LUSAKA (Reuters) – China’s CNMC Luanshya Copper Mines followed Zambian law when it closed the Baluba mine and sent more than 1,600 workers on forced leave due to plunging prices and energy shortages, the company said on Monday.
Zambia had threatened to revoke Luanshya’s mining licence if the company did not reinstate workers.
A slide in global copper prices has put pressure on Africa’s second biggest producer of the metal, with export earnings depressed despite the kwacha’s slump against the dollar this year.
“As a law abiding corporate citizen, we have always followed the Zambian laws,” CNMC Luanshya Copper Mines spokesman Sydney Chileya said in a statement, adding that it did not plan to make employees redundant.

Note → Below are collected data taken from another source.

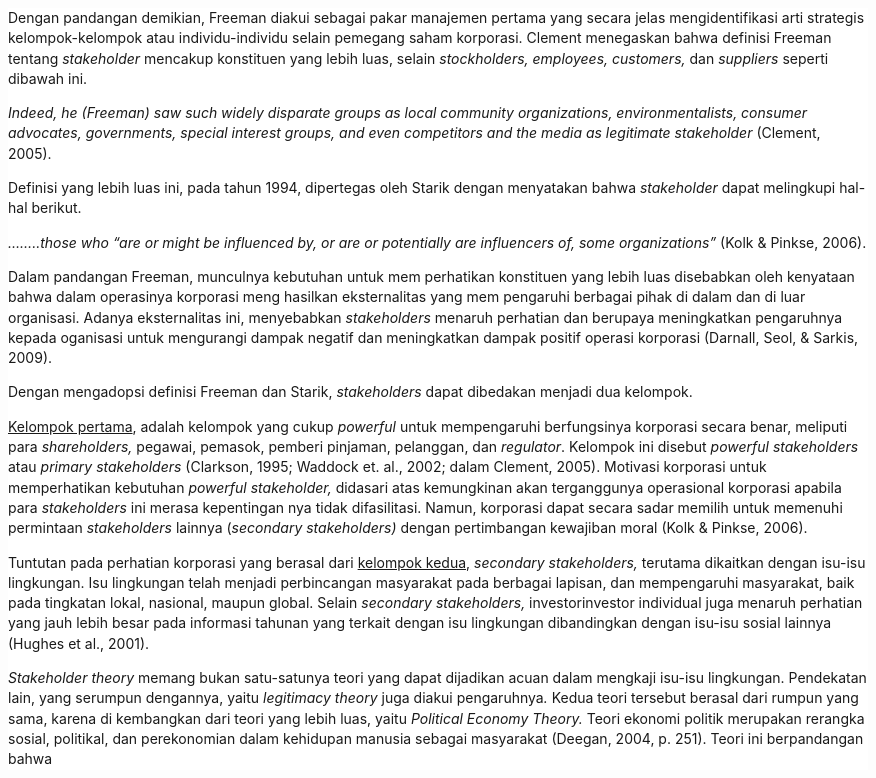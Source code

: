 <p><span class="font4">Dengan pandangan demikian, Freeman diakui sebagai pakar manajemen pertama yang secara jelas mengidentifikasi arti strategis kelompok-kelompok atau individu-individu selain pemegang saham korporasi. Clement menegaskan bahwa definisi Freeman tentang </span><span class="font4" style="font-style:italic;">stakeholder</span><span class="font4"> mencakup konstituen yang lebih luas, selain </span><span class="font4" style="font-style:italic;">stockholders, employees, customers,</span><span class="font4"> dan </span><span class="font4" style="font-style:italic;">suppliers</span><span class="font4"> seperti dibawah ini.</span></p>
<p><span class="font4" style="font-style:italic;">Indeed, he (Freeman) saw such widely disparate groups as local community organizations, environmentalists, consumer advocates, governments, special interest groups, and even competitors and the media as legitimate stakeholder</span><span class="font4"> (Clement, 2005).</span></p>
<p><span class="font4">Definisi yang lebih luas ini, pada tahun 1994, dipertegas oleh Starik dengan menyatakan bahwa </span><span class="font4" style="font-style:italic;">stakeholder</span><span class="font4"> dapat melingkupi hal-hal berikut.</span></p>
<p><span class="font4" style="font-style:italic;">……..those who “are or might be influenced by, or are or potentially are influencers of, some organizations”</span><span class="font4"> (Kolk &amp;&nbsp;Pinkse, 2006).</span></p>
<p><span class="font4">Dalam pandangan Freeman, munculnya kebutuhan untuk mem perhatikan konstituen yang lebih luas disebabkan oleh kenyataan bahwa dalam operasinya korporasi meng hasilkan eksternalitas yang mem pengaruhi berbagai pihak di dalam dan di luar organisasi. Adanya eksternalitas ini, menyebabkan </span><span class="font4" style="font-style:italic;">stakeholders</span><span class="font4"> menaruh perhatian dan berupaya meningkatkan pengaruhnya kepada oganisasi untuk mengurangi dampak negatif dan meningkatkan dampak positif operasi korporasi (Darnall, Seol, &amp;&nbsp;Sarkis, 2009).</span></p>
<p><span class="font4">Dengan mengadopsi definisi Freeman dan Starik, </span><span class="font4" style="font-style:italic;">stakeholders</span><span class="font4"> dapat dibedakan menjadi dua kelompok.</span></p>
<p><span class="font4" style="text-decoration:underline;">Kelompok pertama</span><span class="font4">, adalah kelompok yang cukup </span><span class="font4" style="font-style:italic;">powerful</span><span class="font4"> untuk mempengaruhi berfungsinya korporasi secara benar, meliputi para </span><span class="font4" style="font-style:italic;">shareholders,</span><span class="font4"> pegawai, pemasok, pemberi pinjaman, pelanggan, dan </span><span class="font4" style="font-style:italic;">regulator</span><span class="font4">. Kelompok ini disebut </span><span class="font4" style="font-style:italic;">powerful stakeholders</span><span class="font4"> atau </span><span class="font4" style="font-style:italic;">primary stakeholders</span><span class="font4"> (Clarkson, 1995; Waddock et. al., 2002; dalam Clement, 2005). Motivasi korporasi untuk memperhatikan kebutuhan </span><span class="font4" style="font-style:italic;">powerful stakeholder,</span><span class="font4"> didasari atas kemungkinan akan terganggunya operasional korporasi apabila para </span><span class="font4" style="font-style:italic;">stakeholders</span><span class="font4"> ini merasa kepentingan nya tidak difasilitasi. Namun, korporasi dapat secara sadar memilih untuk memenuhi permintaan </span><span class="font4" style="font-style:italic;">stakeholders</span><span class="font4"> lainnya (</span><span class="font4" style="font-style:italic;">secondary stakeholders)</span><span class="font4"> dengan pertimbangan kewajiban moral (Kolk &amp;&nbsp;Pinkse, 2006).</span></p>
<p><span class="font4">Tuntutan pada perhatian korporasi yang berasal dari </span><span class="font4" style="text-decoration:underline;">kelompok kedua,</span><span class="font4"> </span><span class="font4" style="font-style:italic;">secondary stakeholders,</span><span class="font4"> terutama dikaitkan dengan isu-isu lingkungan. Isu lingkungan telah menjadi perbincangan masyarakat pada berbagai lapisan, dan mempengaruhi masyarakat, baik pada tingkatan lokal, nasional, maupun global. Selain </span><span class="font4" style="font-style:italic;">secondary stakeholders,</span><span class="font4"> investorinvestor individual juga menaruh perhatian yang jauh lebih besar pada informasi tahunan yang terkait dengan isu lingkungan dibandingkan dengan isu-isu sosial lainnya (Hughes et al., 2001).</span></p>
<p><span class="font4" style="font-style:italic;">Stakeholder theory</span><span class="font4"> memang bukan satu-satunya teori yang dapat dijadikan acuan dalam mengkaji isu-isu lingkungan. Pendekatan lain, yang serumpun dengannya, yaitu </span><span class="font4" style="font-style:italic;">legitimacy theory</span><span class="font4"> juga diakui pengaruhnya</span><span class="font4" style="font-style:italic;">.</span><span class="font4"> Kedua teori tersebut berasal dari rumpun yang sama, karena di kembangkan dari teori yang lebih luas, yaitu </span><span class="font4" style="font-style:italic;">Political Economy Theory.</span><span class="font4"> Teori ekonomi politik merupakan rerangka sosial, politikal, dan perekonomian dalam kehidupan manusia sebagai masyarakat (Deegan, 2004, p. 251). Teori ini berpandangan bahwa</span></p>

Those placed on forced leave would receive a monthly allowance and other entitlements such as medical cover, the company said.
Chileya said the entire Luanshya Mine would have collapsed within three months if the company had not suspended production at Baluba.
The Mine Workers’ Union of Zambia (MUZ) said on Saturday it would challenge the decision, which it alleged was made without consulting labour unions.
Glencore’s Zambian subsidiary Mopani Copper Mines, is in talks with the government and unions over plans to suspend its production, but a source close to the company said on Friday a large number of workers would be retained.